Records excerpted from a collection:
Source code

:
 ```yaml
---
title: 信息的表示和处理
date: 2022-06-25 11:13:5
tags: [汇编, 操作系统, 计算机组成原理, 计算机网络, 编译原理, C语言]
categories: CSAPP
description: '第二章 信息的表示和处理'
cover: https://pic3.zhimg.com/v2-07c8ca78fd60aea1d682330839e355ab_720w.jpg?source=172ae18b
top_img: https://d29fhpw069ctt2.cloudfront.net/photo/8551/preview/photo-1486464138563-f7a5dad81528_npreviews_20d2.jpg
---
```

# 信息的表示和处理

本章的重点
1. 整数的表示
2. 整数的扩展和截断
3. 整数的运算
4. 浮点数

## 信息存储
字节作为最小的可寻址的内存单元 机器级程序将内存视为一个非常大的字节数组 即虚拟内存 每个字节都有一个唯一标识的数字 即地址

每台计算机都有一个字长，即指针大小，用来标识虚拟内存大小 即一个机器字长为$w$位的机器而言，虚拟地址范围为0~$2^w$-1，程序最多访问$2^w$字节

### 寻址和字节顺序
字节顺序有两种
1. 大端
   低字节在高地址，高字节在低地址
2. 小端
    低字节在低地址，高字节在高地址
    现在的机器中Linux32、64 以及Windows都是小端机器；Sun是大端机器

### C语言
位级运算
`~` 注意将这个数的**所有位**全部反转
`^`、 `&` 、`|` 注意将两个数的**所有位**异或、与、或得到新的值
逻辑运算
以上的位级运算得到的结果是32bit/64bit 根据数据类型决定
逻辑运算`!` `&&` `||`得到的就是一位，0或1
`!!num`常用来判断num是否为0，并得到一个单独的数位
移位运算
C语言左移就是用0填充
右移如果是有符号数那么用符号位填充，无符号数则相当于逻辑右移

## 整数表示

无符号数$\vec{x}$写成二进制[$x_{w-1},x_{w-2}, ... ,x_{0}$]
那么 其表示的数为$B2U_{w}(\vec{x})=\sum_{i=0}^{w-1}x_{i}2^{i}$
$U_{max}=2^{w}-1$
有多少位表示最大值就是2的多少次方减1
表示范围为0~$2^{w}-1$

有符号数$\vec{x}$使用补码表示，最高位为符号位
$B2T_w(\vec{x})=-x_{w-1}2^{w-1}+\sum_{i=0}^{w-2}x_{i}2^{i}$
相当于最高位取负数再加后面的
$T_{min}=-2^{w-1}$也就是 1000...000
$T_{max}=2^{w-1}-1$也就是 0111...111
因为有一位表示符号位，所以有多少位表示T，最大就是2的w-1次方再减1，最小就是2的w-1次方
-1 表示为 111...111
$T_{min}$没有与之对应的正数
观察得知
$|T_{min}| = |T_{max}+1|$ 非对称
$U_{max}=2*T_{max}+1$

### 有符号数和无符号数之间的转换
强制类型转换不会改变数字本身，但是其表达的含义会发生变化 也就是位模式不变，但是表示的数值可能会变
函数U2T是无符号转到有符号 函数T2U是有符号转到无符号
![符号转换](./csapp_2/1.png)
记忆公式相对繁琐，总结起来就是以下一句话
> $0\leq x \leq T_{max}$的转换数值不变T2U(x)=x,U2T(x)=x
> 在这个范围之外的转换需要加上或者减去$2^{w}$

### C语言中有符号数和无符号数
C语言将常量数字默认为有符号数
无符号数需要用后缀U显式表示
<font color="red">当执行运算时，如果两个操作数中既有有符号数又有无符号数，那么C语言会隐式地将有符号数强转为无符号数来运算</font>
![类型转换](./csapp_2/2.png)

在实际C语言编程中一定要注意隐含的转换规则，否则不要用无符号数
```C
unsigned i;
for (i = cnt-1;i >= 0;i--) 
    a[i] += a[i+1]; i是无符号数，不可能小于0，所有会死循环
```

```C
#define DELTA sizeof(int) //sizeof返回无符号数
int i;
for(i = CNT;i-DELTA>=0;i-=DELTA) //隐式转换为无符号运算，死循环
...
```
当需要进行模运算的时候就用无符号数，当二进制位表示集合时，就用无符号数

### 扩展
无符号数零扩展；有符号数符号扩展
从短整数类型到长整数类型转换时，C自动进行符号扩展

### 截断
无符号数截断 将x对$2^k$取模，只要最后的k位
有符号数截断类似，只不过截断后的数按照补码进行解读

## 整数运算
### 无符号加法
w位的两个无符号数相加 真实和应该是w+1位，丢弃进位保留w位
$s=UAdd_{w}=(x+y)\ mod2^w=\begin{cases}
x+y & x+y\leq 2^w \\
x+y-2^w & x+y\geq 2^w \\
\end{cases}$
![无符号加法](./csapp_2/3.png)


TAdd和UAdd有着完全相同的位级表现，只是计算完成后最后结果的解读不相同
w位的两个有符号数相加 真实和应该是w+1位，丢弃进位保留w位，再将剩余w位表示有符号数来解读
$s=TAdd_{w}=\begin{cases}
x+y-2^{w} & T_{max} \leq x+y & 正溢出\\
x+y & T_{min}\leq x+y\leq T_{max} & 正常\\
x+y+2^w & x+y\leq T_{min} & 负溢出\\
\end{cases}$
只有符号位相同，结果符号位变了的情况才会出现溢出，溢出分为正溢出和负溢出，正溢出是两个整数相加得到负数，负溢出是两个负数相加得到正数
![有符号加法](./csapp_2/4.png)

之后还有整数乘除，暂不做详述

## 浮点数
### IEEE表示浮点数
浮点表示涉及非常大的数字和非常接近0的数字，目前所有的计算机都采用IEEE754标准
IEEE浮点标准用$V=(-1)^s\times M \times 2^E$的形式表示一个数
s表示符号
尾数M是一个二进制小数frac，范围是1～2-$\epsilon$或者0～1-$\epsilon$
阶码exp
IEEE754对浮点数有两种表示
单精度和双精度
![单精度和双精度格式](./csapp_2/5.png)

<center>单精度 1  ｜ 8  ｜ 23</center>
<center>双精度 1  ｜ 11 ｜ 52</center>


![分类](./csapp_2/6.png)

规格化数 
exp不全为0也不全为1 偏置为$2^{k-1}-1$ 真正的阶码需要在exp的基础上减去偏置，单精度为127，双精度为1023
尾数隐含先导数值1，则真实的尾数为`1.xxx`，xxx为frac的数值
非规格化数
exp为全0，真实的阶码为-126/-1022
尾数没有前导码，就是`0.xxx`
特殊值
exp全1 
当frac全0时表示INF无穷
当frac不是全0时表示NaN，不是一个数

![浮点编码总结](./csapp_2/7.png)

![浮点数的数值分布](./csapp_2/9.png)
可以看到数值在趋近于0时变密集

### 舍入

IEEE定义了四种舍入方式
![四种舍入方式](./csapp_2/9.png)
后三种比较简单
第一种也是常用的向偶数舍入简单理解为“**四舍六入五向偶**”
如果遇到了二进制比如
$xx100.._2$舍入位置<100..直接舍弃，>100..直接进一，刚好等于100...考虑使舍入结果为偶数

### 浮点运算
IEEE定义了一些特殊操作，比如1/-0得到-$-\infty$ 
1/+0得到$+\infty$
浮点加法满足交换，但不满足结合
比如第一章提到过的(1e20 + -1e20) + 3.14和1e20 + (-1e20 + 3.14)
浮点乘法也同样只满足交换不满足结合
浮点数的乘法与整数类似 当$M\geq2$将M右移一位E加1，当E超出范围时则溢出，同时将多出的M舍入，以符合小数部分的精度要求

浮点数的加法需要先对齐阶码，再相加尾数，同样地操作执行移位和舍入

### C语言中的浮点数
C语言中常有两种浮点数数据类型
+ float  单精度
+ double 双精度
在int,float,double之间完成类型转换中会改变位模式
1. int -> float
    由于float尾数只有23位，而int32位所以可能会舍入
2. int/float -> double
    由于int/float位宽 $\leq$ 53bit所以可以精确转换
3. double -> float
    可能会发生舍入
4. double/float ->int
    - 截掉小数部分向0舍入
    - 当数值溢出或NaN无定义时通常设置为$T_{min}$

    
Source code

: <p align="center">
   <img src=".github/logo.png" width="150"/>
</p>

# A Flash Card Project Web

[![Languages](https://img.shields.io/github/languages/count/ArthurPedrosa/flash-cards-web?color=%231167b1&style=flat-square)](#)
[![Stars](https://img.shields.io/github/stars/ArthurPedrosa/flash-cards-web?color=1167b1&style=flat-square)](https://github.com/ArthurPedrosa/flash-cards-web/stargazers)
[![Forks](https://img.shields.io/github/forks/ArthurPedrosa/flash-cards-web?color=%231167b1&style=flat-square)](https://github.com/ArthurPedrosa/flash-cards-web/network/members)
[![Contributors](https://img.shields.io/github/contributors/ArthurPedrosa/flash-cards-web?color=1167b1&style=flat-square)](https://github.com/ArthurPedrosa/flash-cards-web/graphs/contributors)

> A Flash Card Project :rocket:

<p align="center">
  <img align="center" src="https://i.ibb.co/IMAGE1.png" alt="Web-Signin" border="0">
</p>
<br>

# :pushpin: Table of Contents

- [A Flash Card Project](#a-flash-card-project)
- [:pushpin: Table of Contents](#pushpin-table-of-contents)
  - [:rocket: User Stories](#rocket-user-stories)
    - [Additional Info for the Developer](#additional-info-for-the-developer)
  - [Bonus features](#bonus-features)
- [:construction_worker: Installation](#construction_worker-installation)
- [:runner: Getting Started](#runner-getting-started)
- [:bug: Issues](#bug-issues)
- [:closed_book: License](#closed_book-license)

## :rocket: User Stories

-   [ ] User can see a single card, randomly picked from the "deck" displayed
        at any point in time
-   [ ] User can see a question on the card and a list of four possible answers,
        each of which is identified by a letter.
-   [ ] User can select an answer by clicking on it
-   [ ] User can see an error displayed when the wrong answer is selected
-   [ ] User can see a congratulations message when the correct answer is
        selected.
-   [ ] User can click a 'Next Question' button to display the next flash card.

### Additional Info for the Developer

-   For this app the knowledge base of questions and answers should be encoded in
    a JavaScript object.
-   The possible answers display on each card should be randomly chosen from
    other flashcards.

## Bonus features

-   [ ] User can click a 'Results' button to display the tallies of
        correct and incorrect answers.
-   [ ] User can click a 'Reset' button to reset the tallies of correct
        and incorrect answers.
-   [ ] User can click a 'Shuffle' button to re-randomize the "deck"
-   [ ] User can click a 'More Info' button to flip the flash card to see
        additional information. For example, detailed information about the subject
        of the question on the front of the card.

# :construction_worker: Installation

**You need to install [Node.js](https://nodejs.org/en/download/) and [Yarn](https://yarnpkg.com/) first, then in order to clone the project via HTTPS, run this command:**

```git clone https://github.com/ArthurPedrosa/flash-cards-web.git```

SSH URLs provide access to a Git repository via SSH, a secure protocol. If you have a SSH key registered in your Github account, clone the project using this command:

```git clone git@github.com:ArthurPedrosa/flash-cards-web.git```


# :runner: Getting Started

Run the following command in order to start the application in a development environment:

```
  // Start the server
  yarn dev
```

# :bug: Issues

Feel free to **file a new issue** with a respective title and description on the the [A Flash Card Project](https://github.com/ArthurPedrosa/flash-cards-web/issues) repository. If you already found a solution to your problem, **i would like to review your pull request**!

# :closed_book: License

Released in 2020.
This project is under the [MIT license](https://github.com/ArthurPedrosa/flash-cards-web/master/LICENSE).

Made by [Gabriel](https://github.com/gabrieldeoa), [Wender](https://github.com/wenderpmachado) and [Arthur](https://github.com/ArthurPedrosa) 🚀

• [WORK REQUEST]
Say how many lines in the records contain the word "repository". Nothing but the number is required.

• [SOLUTION]
2